*WHAT TO PRODUCE*.
Without the pictures, write out every entry that follows exactly.

PROVIDED INFORMATION: Begin

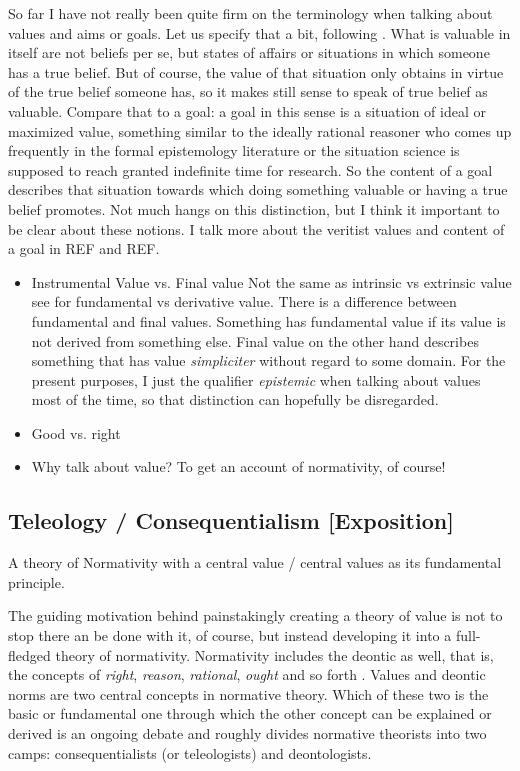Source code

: \documentclass[12pt,numbers=noenddot]{scrartcl}
\begin{document}
So far I have not really been quite firm on the terminology when talking about values and aims or goals. Let us specify that a bit, following \textcite[344f.]{Berker2013-BERETA-2}. What is valuable in itself are not beliefs per se, but states of affairs or situations in which someone has a true belief. But of course, the value of that situation only obtains in virtue of the true belief someone has, so it makes still sense to speak of true belief as valuable. Compare that to a goal: a goal in this sense is a situation of ideal or maximized value, something similar to the ideally rational reasoner who comes up frequently in the formal epistemology literature or the situation science is supposed to reach granted indefinite time for research. So the content of a goal describes that situation towards which doing something valuable or having a true belief promotes. Not much hangs on this distinction, but I think it important to be clear about these notions. I talk more about the veritist values and content of a goal in REF and REF.
\begin{itemize}
    \item{ Instrumental Value vs. Final value }
    Not the same as intrinsic vs extrinsic value
    see \textcite{Sosa2007-SOSAVE-2} for fundamental vs derivative value. There is a difference between fundamental and final values. Something has fundamental value if its value is not derived from something else. Final value on the other hand describes something that has value \emph{simpliciter} without regard to some domain. For the present purposes, I just the qualifier \emph{epistemic} when talking about values most of the time, so that distinction can hopefully be disregarded.
    \item{ Good vs. right }
    \item{ Why talk about value? To get an account of normativity, of course! }
\end{itemize}


\subsection{ Teleology / Consequentialism [Exposition]} \label{subsec: teleology}
A theory of Normativity with a central value / central values as its fundamental principle.

The guiding motivation behind painstakingly creating a theory of value is not to stop there an be done with it, of course, but instead developing it into a full-fledged theory of normativity. Normativity includes the deontic as well, that is, the concepts of \emph{right}, \emph{reason}, \emph{rational}, \emph{ought} and so forth \autocite[21]{sep-value-theory}. Values and deontic norms are two central concepts in normative theory. Which of these two is the basic or fundamental one through which the other concept can be explained or derived is an ongoing debate and roughly divides normative theorists into two camps: consequentialists (or teleologists) and deontologists. 
\end{document}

PROVIDED INFORMATION: End

*TASK OUTPUT*.
Source code

: \documentclass[12pt,numbers=noenddot]{scrartcl}
\begin{document}
So far I have not really been quite firm on the terminology when talking about values and aims or goals. Let us specify that a bit, following \textcite[344f.]{Berker2013-BERETA-2}. What is valuable in itself are not beliefs per se, but states of affairs or situations in which someone has a true belief. But of course, the value of that situation only obtains in virtue of the true belief someone has, so it makes still sense to speak of true belief as valuable. Compare that to a goal: a goal in this sense is a situation of ideal or maximized value, something similar to the ideally rational reasoner who comes up frequently in the formal epistemology literature or the situation science is supposed to reach granted indefinite time for research. So the content of a goal describes that situation towards which doing something valuable or having a true belief promotes. Not much hangs on this distinction, but I think it important to be clear about these notions. I talk more about the veritist values and content of a goal in REF and REF.
\begin{itemize}
    \item{ Instrumental Value vs. Final value }
    Not the same as intrinsic vs extrinsic value
    see \textcite{Sosa2007-SOSAVE-2} for fundamental vs derivative value. There is a difference between fundamental and final values. Something has fundamental value if its value is not derived from something else. Final value on the other hand describes something that has value \emph{simpliciter} without regard to some domain. For the present purposes, I just the qualifier \emph{epistemic} when talking about values most of the time, so that distinction can hopefully be disregarded.
    \item{ Good vs. right }
    \item{ Why talk about value? To get an account of normativity, of course! }
\end{itemize}


\subsection{ Teleology / Consequentialism [Exposition]} \label{subsec: teleology}
A theory of Normativity with a central value / central values as its fundamental principle.

The guiding motivation behind painstakingly creating a theory of value is not to stop there an be done with it, of course, but instead developing it into a full-fledged theory of normativity. Normativity includes the deontic as well, that is, the concepts of \emph{right}, \emph{reason}, \emph{rational}, \emph{ought} and so forth \autocite[21]{sep-value-theory}. Values and deontic norms are two central concepts in normative theory. Which of these two is the basic or fundamental one through which the other concept can be explained or derived is an ongoing debate and roughly divides normative theorists into two camps: consequentialists (or teleologists) and deontologists. 
\end{document}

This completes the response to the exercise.